The left hand rarely knows what the right is doing, and it’s amazing to watch some of the unconscious — mindless — eating behaviors that happen right under our metaphorical and literal noses. Even education and information is no predictor; educated wealthy folks surrounded by nutritional information will eat just as badly as the proletariat.

In short, information and education aren’t enough. Overeating is a subliminal problem, an artifact of biological evolution, a food-acquiring mechanism run amok in a calorie-rich world. Conscious intervention can help the process along, but the greatest changes will come in what Wansink calls the ‘mindless margin’ — various tricks of food packaging, presentation, or preparation that can create substantial changes in our food intake.

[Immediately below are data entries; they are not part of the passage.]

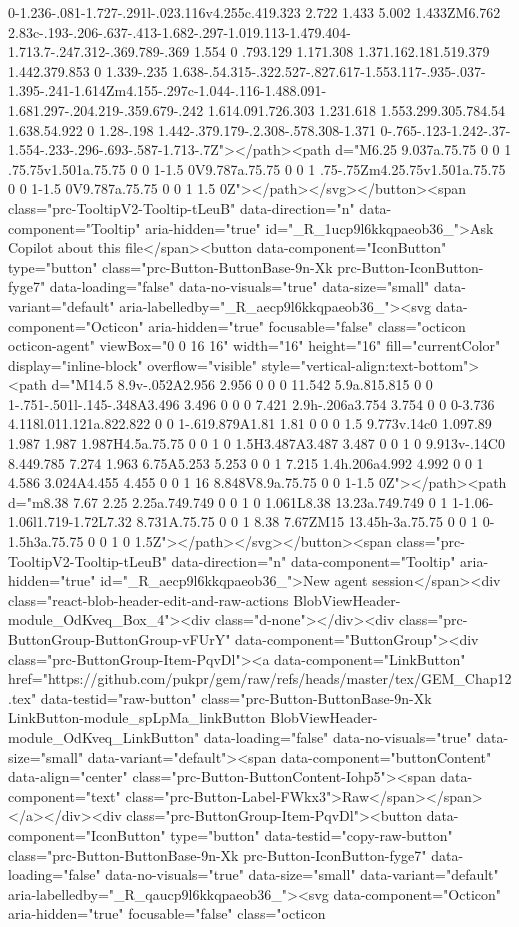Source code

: 0-1.236-.081-1.727-.291l-.023.116v4.255c.419.323 2.722 1.433 5.002 1.433ZM6.762 2.83c-.193-.206-.637-.413-1.682-.297-1.019.113-1.479.404-1.713.7-.247.312-.369.789-.369 1.554 0 .793.129 1.171.308 1.371.162.181.519.379 1.442.379.853 0 1.339-.235 1.638-.54.315-.322.527-.827.617-1.553.117-.935-.037-1.395-.241-1.614Zm4.155-.297c-1.044-.116-1.488.091-1.681.297-.204.219-.359.679-.242 1.614.091.726.303 1.231.618 1.553.299.305.784.54 1.638.54.922 0 1.28-.198 1.442-.379.179-.2.308-.578.308-1.371 0-.765-.123-1.242-.37-1.554-.233-.296-.693-.587-1.713-.7Z"></path><path d="M6.25 9.037a.75.75 0 0 1 .75.75v1.501a.75.75 0 0 1-1.5 0V9.787a.75.75 0 0 1 .75-.75Zm4.25.75v1.501a.75.75 0 0 1-1.5 0V9.787a.75.75 0 0 1 1.5 0Z"></path></svg></button><span class="prc-TooltipV2-Tooltip-tLeuB" data-direction="n" data-component="Tooltip" aria-hidden="true" id="_R_1ucp9l6kkqpaeob36_">Ask Copilot about this file</span><button data-component="IconButton" type="button" class="prc-Button-ButtonBase-9n-Xk prc-Button-IconButton-fyge7" data-loading="false" data-no-visuals="true" data-size="small" data-variant="default" aria-labelledby="_R_aecp9l6kkqpaeob36_"><svg data-component="Octicon" aria-hidden="true" focusable="false" class="octicon octicon-agent" viewBox="0 0 16 16" width="16" height="16" fill="currentColor" display="inline-block" overflow="visible" style="vertical-align:text-bottom"><path d="M14.5 8.9v-.052A2.956 2.956 0 0 0 11.542 5.9a.815.815 0 0 1-.751-.501l-.145-.348A3.496 3.496 0 0 0 7.421 2.9h-.206a3.754 3.754 0 0 0-3.736 4.118l.011.121a.822.822 0 0 1-.619.879A1.81 1.81 0 0 0 1.5 9.773v.14c0 1.097.89 1.987 1.987 1.987H4.5a.75.75 0 0 1 0 1.5H3.487A3.487 3.487 0 0 1 0 9.913v-.14C0 8.449.785 7.274 1.963 6.75A5.253 5.253 0 0 1 7.215 1.4h.206a4.992 4.992 0 0 1 4.586 3.024A4.455 4.455 0 0 1 16 8.848V8.9a.75.75 0 0 1-1.5 0Z"></path><path d="m8.38 7.67 2.25 2.25a.749.749 0 0 1 0 1.061L8.38 13.23a.749.749 0 1 1-1.06-1.06l1.719-1.72L7.32 8.731A.75.75 0 0 1 8.38 7.67ZM15 13.45h-3a.75.75 0 0 1 0-1.5h3a.75.75 0 0 1 0 1.5Z"></path></svg></button><span class="prc-TooltipV2-Tooltip-tLeuB" data-direction="n" data-component="Tooltip" aria-hidden="true" id="_R_aecp9l6kkqpaeob36_">New agent session</span><div class="react-blob-header-edit-and-raw-actions BlobViewHeader-module_OdKveq_Box_4"><div class="d-none"></div><div class="prc-ButtonGroup-ButtonGroup-vFUrY" data-component="ButtonGroup"><div class="prc-ButtonGroup-Item-PqvDl"><a data-component="LinkButton" href="https://github.com/pukpr/gem/raw/refs/heads/master/tex/GEM_Chap12.tex" data-testid="raw-button" class="prc-Button-ButtonBase-9n-Xk LinkButton-module_spLpMa_linkButton BlobViewHeader-module_OdKveq_LinkButton" data-loading="false" data-no-visuals="true" data-size="small" data-variant="default"><span data-component="buttonContent" data-align="center" class="prc-Button-ButtonContent-Iohp5"><span data-component="text" class="prc-Button-Label-FWkx3">Raw</span></span></a></div><div class="prc-ButtonGroup-Item-PqvDl"><button data-component="IconButton" type="button" data-testid="copy-raw-button" class="prc-Button-ButtonBase-9n-Xk prc-Button-IconButton-fyge7" data-loading="false" data-no-visuals="true" data-size="small" data-variant="default" aria-labelledby="_R_qaucp9l6kkqpaeob36_"><svg data-component="Octicon" aria-hidden="true" focusable="false" class="octicon 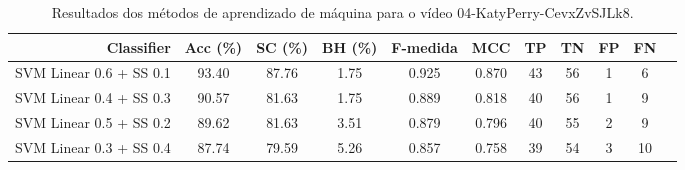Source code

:\begin{table}[!htb]
\centering
\caption{Resultados dos métodos de aprendizado de máquina para o vídeo 04-KatyPerry-CevxZvSJLk8.}
\label{tab:04-KatyPerry-CevxZvSJLk8}
\begin{tabular}{r|c|c|c|c|c|c|c|c|c|c}
\hline\hline
Classifier & Acc (\%) & SC (\%) & BH (\%) & F-medida & MCC & TP & TN & FP & FN \\ \hline
SVM Linear 0.6 + SS 0.1 & 93.40 & 87.76 & 1.75 & 0.925 & 0.870 & 43 & 56 & 1 & 6 \\ 
SVM Linear 0.4 + SS 0.3 & 90.57 & 81.63 & 1.75 & 0.889 & 0.818 & 40 & 56 & 1 & 9 \\ 
SVM Linear 0.5 + SS 0.2 & 89.62 & 81.63 & 3.51 & 0.879 & 0.796 & 40 & 55 & 2 & 9 \\ 
SVM Linear 0.3 + SS 0.4 & 87.74 & 79.59 & 5.26 & 0.857 & 0.758 & 39 & 54 & 3 & 10 \\ 
\hline\hline
\end{tabular}
\end{table}
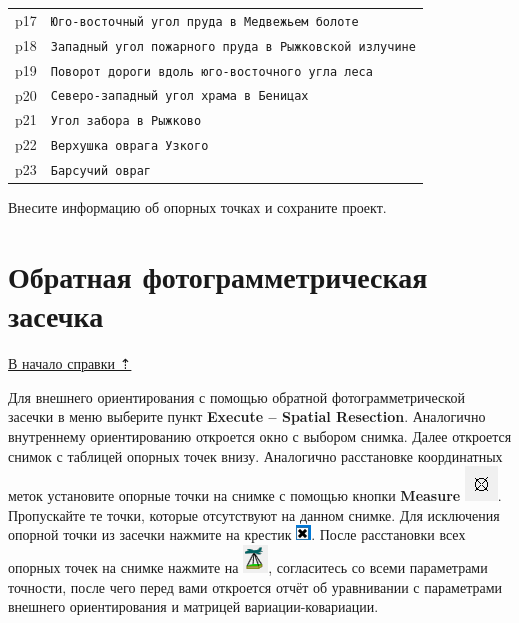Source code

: \documentclass[
  12pt,
]{book}
\begin{document}
\begin{longtable}[]{@{}
  >{\raggedright\arraybackslash}p{}
  >{\raggedright\arraybackslash}p{}@{}}
p17 & \texttt{Юго-восточный\ угол\ пруда\ в\ Медвежьем\ болоте} \\
p18 & \texttt{Западный\ угол\ пожарного\ пруда\ в\ Рыжковской\ излучине} \\
p19 & \texttt{Поворот\ дороги\ вдоль\ юго-восточного\ угла\ леса} \\
p20 & \texttt{Северо-западный\ угол\ храма\ в\ Беницах} \\
p21 & \texttt{Угол\ забора\ в\ Рыжково} \\
p22 & \texttt{Верхушка\ оврага\ Узкого} \\
p23 & \texttt{Барсучий\ овраг} \\
\end{longtable}

Внесите информацию об опорных точках и сохраните проект.

\hypertarget{stereo-resection}{%
\section{Обратная фотограмметрическая засечка}\label{stereo-resection}}

\protect\hyperlink{stereo}{В начало справки ⇡}

Для внешнего ориентирования с помощью обратной фотограмметрической засечки в меню выберите пункт \textbf{Execute -- Spatial Resection}. Аналогично внутреннему ориентированию откроется окно с выбором снимка. Далее откроется снимок с таблицей опорных точек внизу. Аналогично расстановке координатных меток установите опорные точки на снимке с помощью кнопки \textbf{Measure} \includegraphics{images/Ref13/Measure.png}. Пропускайте те точки, которые отсутствуют на данном снимке. Для исключения опорной точки из засечки нажмите на крестик \includegraphics{images/Ref13/Exclusion.png}. После расстановки всех опорных точек на снимке нажмите на \includegraphics{images/Ref03/Execute_EO.png}, согласитесь со всеми параметрами точности, после чего перед вами откроется отчёт об уравнивании с параметрами внешнего ориентирования и матрицей вариации-ковариации.
\end{document}
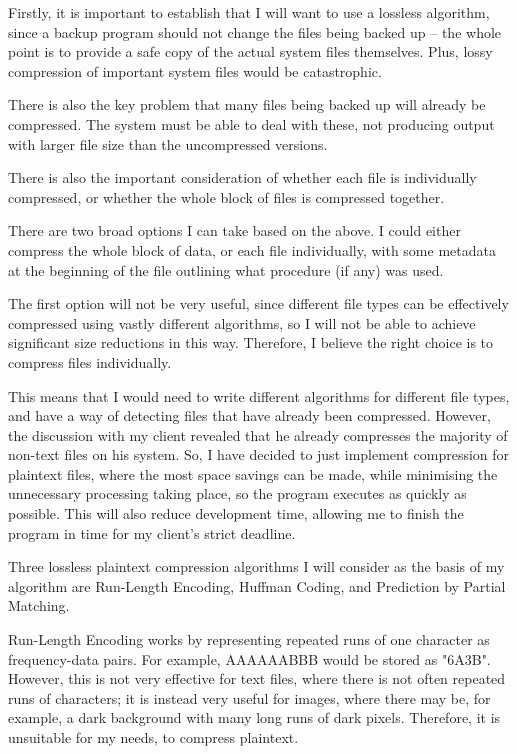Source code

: \documentclass[../main.tex]{subfiles}
\begin{document}
Firstly, it is important to establish that I will want to use a lossless algorithm, since a backup program should not change the files being backed up – the whole point is to provide a safe copy of the actual system files themselves. Plus, lossy compression of important system files would be catastrophic. 

There is also the key problem that many files being backed up will already be compressed. The system must be able to deal with these, not producing output with larger file size than the uncompressed versions. 

There is also the important consideration of whether each file is individually compressed, or whether the whole block of files is compressed together. 

There are two broad options I can take based on the above. I could either compress the whole block of data, or each file individually, with some metadata at the beginning of the file outlining what procedure (if any) was used.

The first option will not be very useful, since different file types can be effectively compressed using vastly different algorithms, so I will not be able to achieve significant size reductions in this way. Therefore, I believe the right choice is to compress files individually. 

This means that I would need to write different algorithms for different file types, and have a way of detecting files that have already been compressed. However, the discussion with my client revealed that he already compresses the majority of non-text files on his system. So, I have decided to just implement compression for plaintext files, where the most space savings can be made, while minimising the unnecessary processing taking place, so the program executes as quickly as possible. This will also reduce development time, allowing me to finish the program in time for my client’s strict deadline. 

Three lossless plaintext compression algorithms I will consider as the basis of my algorithm are Run-Length Encoding, Huffman Coding, and Prediction by Partial Matching.

Run-Length Encoding works by representing repeated runs of one character as frequency-data pairs. For example, AAAAAABBB would be stored as "6A3B". However, this is not very effective for text files, where there is not often repeated runs of characters; it is instead very useful for images, where there may be, for example, a dark background with many long runs of dark pixels. Therefore, it is unsuitable for my needs, to compress plaintext.
\end{document}

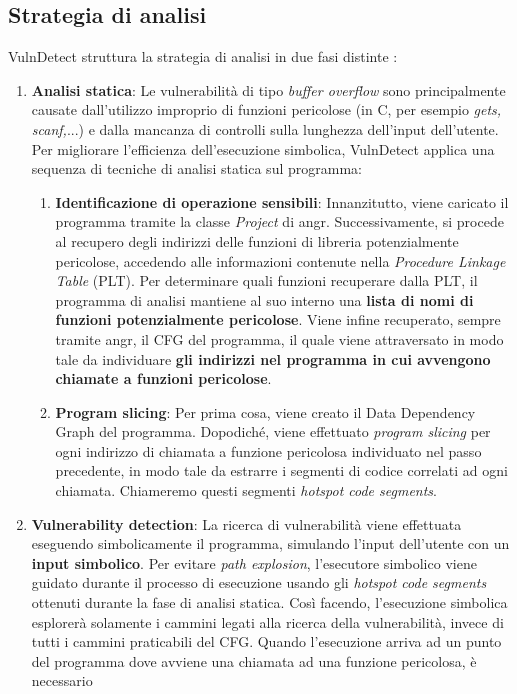 \documentclass[../main.tex]{subfiles}
\begin{document}
\subsection{Strategia di analisi}
VulnDetect struttura la strategia di analisi in due fasi distinte \cite{VulnDetect}:
\begin{enumerate}
    \item \textbf{Analisi statica}: Le vulnerabilità di tipo \textit{buffer overflow} sono principalmente causate dall'utilizzo improprio di funzioni pericolose (in C, per esempio \textit{gets, scanf,}...) e dalla mancanza di controlli
    sulla lunghezza dell'input dell'utente. Per migliorare l'efficienza dell'esecuzione simbolica, VulnDetect applica una sequenza di tecniche di analisi statica sul programma:
    \begin{enumerate}
        \item \textbf{Identificazione di operazione sensibili}: Innanzitutto, viene caricato il programma tramite la classe \textit{Project} di angr.
        Successivamente, si procede al recupero degli indirizzi delle funzioni di libreria potenzialmente pericolose, accedendo alle informazioni contenute nella \textit{Procedure Linkage Table} (PLT).
        Per determinare quali funzioni recuperare dalla PLT, il programma di analisi mantiene al suo interno una \textbf{lista di nomi di funzioni potenzialmente pericolose}.
        Viene infine recuperato, sempre tramite angr, il CFG del programma, il quale viene attraversato in modo tale da individuare \textbf{gli indirizzi nel programma in cui avvengono chiamate a funzioni pericolose}.
        \item \textbf{Program slicing}: Per prima cosa, viene creato il Data Dependency Graph del programma. Dopodiché, viene effettuato \textit{program slicing} per ogni indirizzo di chiamata a funzione pericolosa individuato nel passo precedente, in modo tale
        da estrarre i segmenti di codice correlati ad ogni chiamata. Chiameremo questi segmenti \textit{hotspot code segments}.
    \end{enumerate}
    \item \textbf{Vulnerability detection}: La ricerca di vulnerabilità viene effettuata eseguendo simbolicamente il programma, simulando l'input dell'utente con un \textbf{input simbolico}. Per evitare \textit{path explosion}, l'esecutore simbolico viene guidato durante il processo di esecuzione usando gli \textit{hotspot code segments} ottenuti
    durante la fase di analisi statica. Così facendo, l'esecuzione simbolica esplorerà solamente i cammini legati alla ricerca della vulnerabilità, invece di tutti i cammini praticabili del CFG. Quando l'esecuzione arriva ad un punto del programma dove avviene una chiamata ad una funzione pericolosa, è necessario 

\end{enumerate}
\end{document}
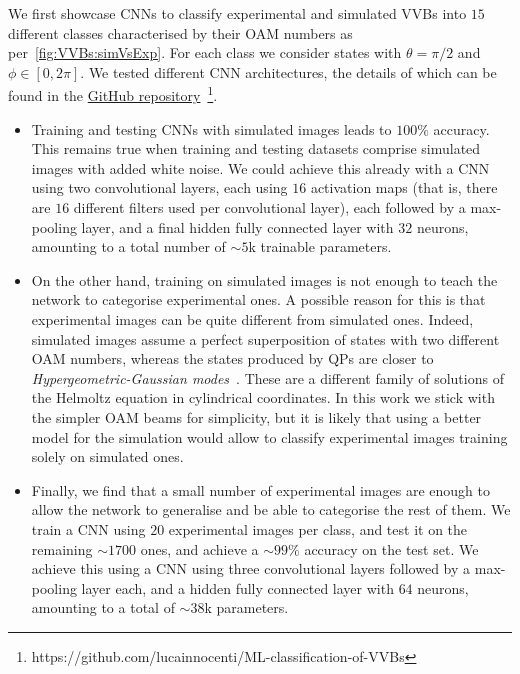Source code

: We first showcase CNNs to classify experimental and simulated VVBs into $15$ different classes characterised by their OAM numbers as per~\cref{fig:VVBs:simVsExp}.
For each class we consider states with $\theta=\pi/2$ and $\phi\in[0,2\pi]$.
We tested different CNN architectures, the details of which can be found in the \href{https://github.com/lucainnocenti/ML-classification-of-VVBs}{GitHub repository}~\footnote{https://github.com/lucainnocenti/ML-classification-of-VVBs}.
\begin{itemize}
	\item Training and testing CNNs with simulated images leads to $100\%$ accuracy. This remains true when training and testing datasets comprise simulated images with added white noise.
	We could achieve this already with a CNN using two convolutional layers, each using $16$ activation maps (that is, there are $16$ different filters used per convolutional layer), each followed by a max-pooling layer, and a final hidden fully connected layer with $32$ neurons, amounting to a total number of $\sim5$k trainable parameters.
	\item On the other hand, training on simulated images is not enough to teach the network to categorise experimental ones. A possible reason for this is that experimental images can be quite different from simulated ones. Indeed, simulated images assume a perfect superposition of states with two different OAM numbers, whereas the states produced by \acp{QP} are closer to \emph{Hypergeometric-Gaussian modes}~\cite{karimi2007hypergeometricgaussian}. These are a different family of solutions of the Helmoltz equation in cylindrical coordinates.
	In this work we stick with the simpler OAM beams for simplicity, but it is likely that using a better model for the simulation would allow to classify experimental images training solely on simulated ones.
	\item Finally, we find that a small number of experimental images are enough to allow the network to generalise and be able to categorise the rest of them.
	We train a CNN using $20$ experimental images per class, and test it on the remaining $\sim1700$ ones, and achieve a $\sim 99\%$ accuracy on the test set.
	We achieve this using a CNN using three convolutional layers followed by a max-pooling layer each, and a hidden fully connected layer with $64$ neurons, amounting to a total of $\sim38$k parameters.
\end{itemize}


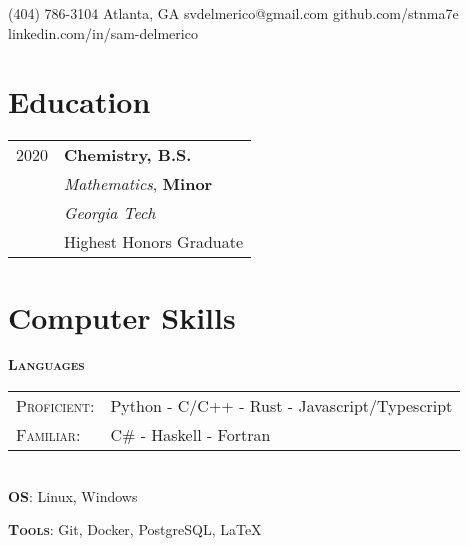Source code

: \documentclass[fontsize=11pt]{tccv}
\begin{document}
    {(404) 786-3104}
    {\hspace{5pt} Atlanta, GA}
    {svdelmerico@gmail.com}
    {github.com/stnma7e}
    {linkedin.com/in/sam-delmerico}
    
    
\begin{minipage}[t]{0.35\textwidth}
    \section{Education}
    
    \begin{tabular}{rl}
        2020 & \textbf{Chemistry, B.S.} \\
             & \emph{Mathematics}, \textbf{Minor} \\
             & \emph{Georgia Tech} \\
             & Highest Honors Graduate
    \end{tabular}
\end{minipage}
\begin{minipage}[t]{0.65\textwidth}
    \section{Computer Skills}
    \textbf{\textsc{Languages}}
  
    \begin{tabulary}{\linewidth}{lL}
        \textsc{Proficient:} & Python - C/C++ - Rust - Javascript/Typescript \\
        \textsc{Familiar:} &  C\# - Haskell - Fortran
    \end{tabulary}
    \\
    
    \textbf{\textsc{OS}}:
        Linux, Windows
   
    \textbf{\textsc{Tools}}:
        Git, Docker, PostgreSQL, \LaTeX{}
\end{minipage}
\end{document}
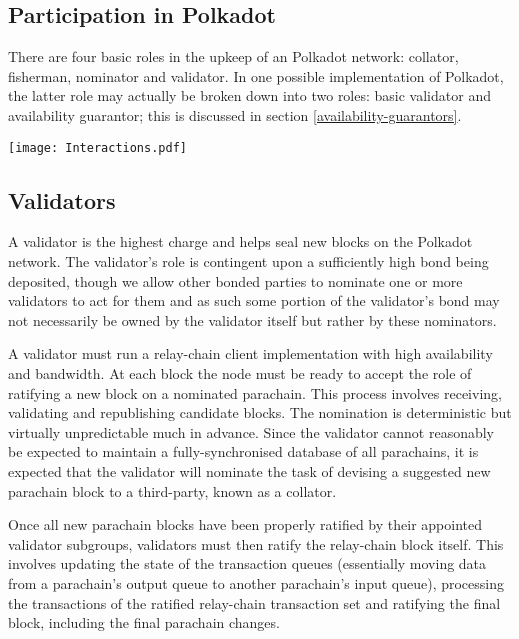 \documentclass[9pt,oneside]{amsart}
\newenvironment{Figure}
  {\par\medskip\noindent\minipage{\linewidth}}
  {\endminipage\par\medskip}
\begin{document}
\begin{multicols}{2}
\section{Participation in Polkadot}
\label{participation-in-disparity}

There are four basic roles in the upkeep of an Polkadot network: collator, fisherman, nominator and validator. In one possible implementation of Polkadot, the latter role may actually be broken down into two roles: basic validator and availability guarantor; this is discussed in section \ref{availability-guarantors}.

\begin{Figure}
\medskip
\centering
\texttt{[image: Interactions.pdf]}
\medskip
\end{Figure}

\subsection{Validators}
\label{validators}

 A validator is the highest charge and helps seal new blocks on the Polkadot network. The validator's role is contingent upon a sufficiently high bond being deposited, though we allow other bonded parties to nominate one or more validators to act for them and as such some portion of the validator's bond may not necessarily be owned by the validator itself but rather by these nominators.

 A validator must run a relay-chain client implementation with high availability and bandwidth. At each block the node must be ready to accept the role of ratifying a new block on a nominated parachain. This process involves receiving, validating and republishing candidate blocks. The nomination is deterministic but virtually unpredictable much in advance. Since the validator cannot reasonably be expected to maintain a fully-synchronised database of all parachains, it is expected that the validator will nominate the task of devising a suggested new parachain block to a third-party, known as a collator.

 Once all new parachain blocks have been properly ratified by their appointed validator subgroups, validators must then ratify the relay-chain block itself. This involves updating the state of the transaction queues (essentially moving data from a parachain's output queue to another parachain's input queue), processing the transactions of the ratified relay-chain transaction set and ratifying the final block, including the final parachain changes.


\end{multicols}
\end{document}
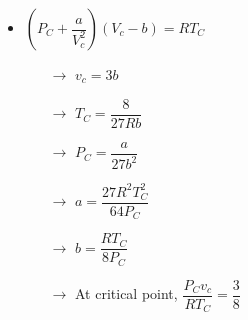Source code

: \documentclass[8pt]{article}
\begin{document}
	\begin{itemize}
		\item $\boxed{\left(P_C+\dfrac{a}{V_c^2}\right)(V_c-b) = RT_C}$
			\begin{itemize}
				\item[$\rightarrow$] $v_c = 3b$
				\item[$\rightarrow$] $T_C = \dfrac{8}{27Rb}$
				\item[$\rightarrow$] $P_C = \dfrac{a}{27b^2}$
				\item[$\rightarrow$] $a = \dfrac{27R^2T_C^2}{64P_C}$
				\item[$\rightarrow$] $b = \dfrac{RT_C}{8P_C}$
				\item[$\rightarrow$] At critical point, $\dfrac{P_Cv_c}{RT_C} = \dfrac{3}{8}$
			\end{itemize}
	\end{itemize}
\hrulefill\\
\end{document}
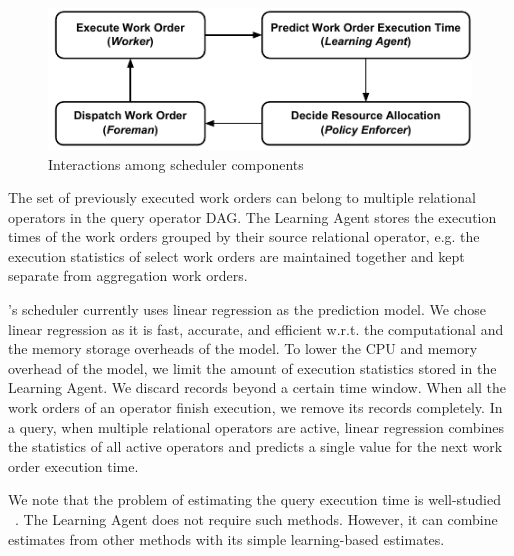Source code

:\begin{figure}[h]
	\centering
	\includegraphics[width=\linewidth]{figures/Compact-SchedulerCycle.pdf}
	\vspace{-2em}
	\caption{Interactions among scheduler components}
	\label{fig:scheduler-cycle}
\end{figure}

The set of previously executed work orders can belong to multiple relational operators in the query operator DAG. 
The Learning Agent stores the execution times of the work orders grouped by their source relational operator, e.g. the execution statistics of select work orders are maintained together and kept separate from aggregation work orders. 

\sys{}'s scheduler currently uses linear regression as the prediction model.
We chose linear regression as it is fast, accurate, and efficient w.r.t. the computational and the memory storage overheads of the model. 
To lower the CPU and memory overhead of the model, we limit the amount of execution statistics stored in the Learning Agent.
We discard records beyond a certain time window. 
When all the work orders of an operator finish execution, we remove its records completely. 
In a query, when multiple relational operators are active, 
linear regression combines the statistics of all active operators and predicts a single 
value for the next work order execution time.

We note that the problem of estimating the query execution time is well-studied 
~\cite{duggan2011performance, wu2013towards, li2012gslpi, 
chaudhuri2004estimating}. 
The Learning Agent does not require such methods. 
However, it can combine estimates from other methods with its simple learning-based estimates.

As a counter to simplistic ideas that insulin drives us to overeat, I found this to be a refreshing look at the issue. Indeed, multiple studies covered in the book point out that the obese and overweight have tendencies to overeat and underestimate what they’ve eaten when compared to those of healthy weight. The cognitive component of overeating is rarely considered, and even aggressively written off by those who want to shift blame. This book leaves little wiggle-room for those sticking to the Not My Fault camp.

Yes, it is your fault and at the same time, it’s not as if you sit down and deliberately want to get fat. It’s those subtle signals acting on the lizard brain which make the decisions for you. But once aware of this, once you know it’s happening, you can intervene and make real changes. This will involve changes in how you buy food, how you eat it, and how you live — but that should go without saying. When have the same behaviors that got you into a situation ever gotten you out of it?

If you’re interested in this sort of thing, Mindless Eating comes with a strong recommendation. I love the elegance of merging behavioral psychology with fitness; there’s so much explanatory power, whether you’re looking at overeating or buying fad supplements that don’t work or following destructive, unproductive training methods.

This doesn’t happen because of stupidity or even ignorance; it’s about tickling the right spots in the mesolimbic system and watching the robot follow its programming — and then construct a story after the fact to explain why it made the right choice.

And it certainly won’t be corrected by reciting correct information and getting surly when people don’t listen. If you want the dog to take its medicine, you hide it in a treat.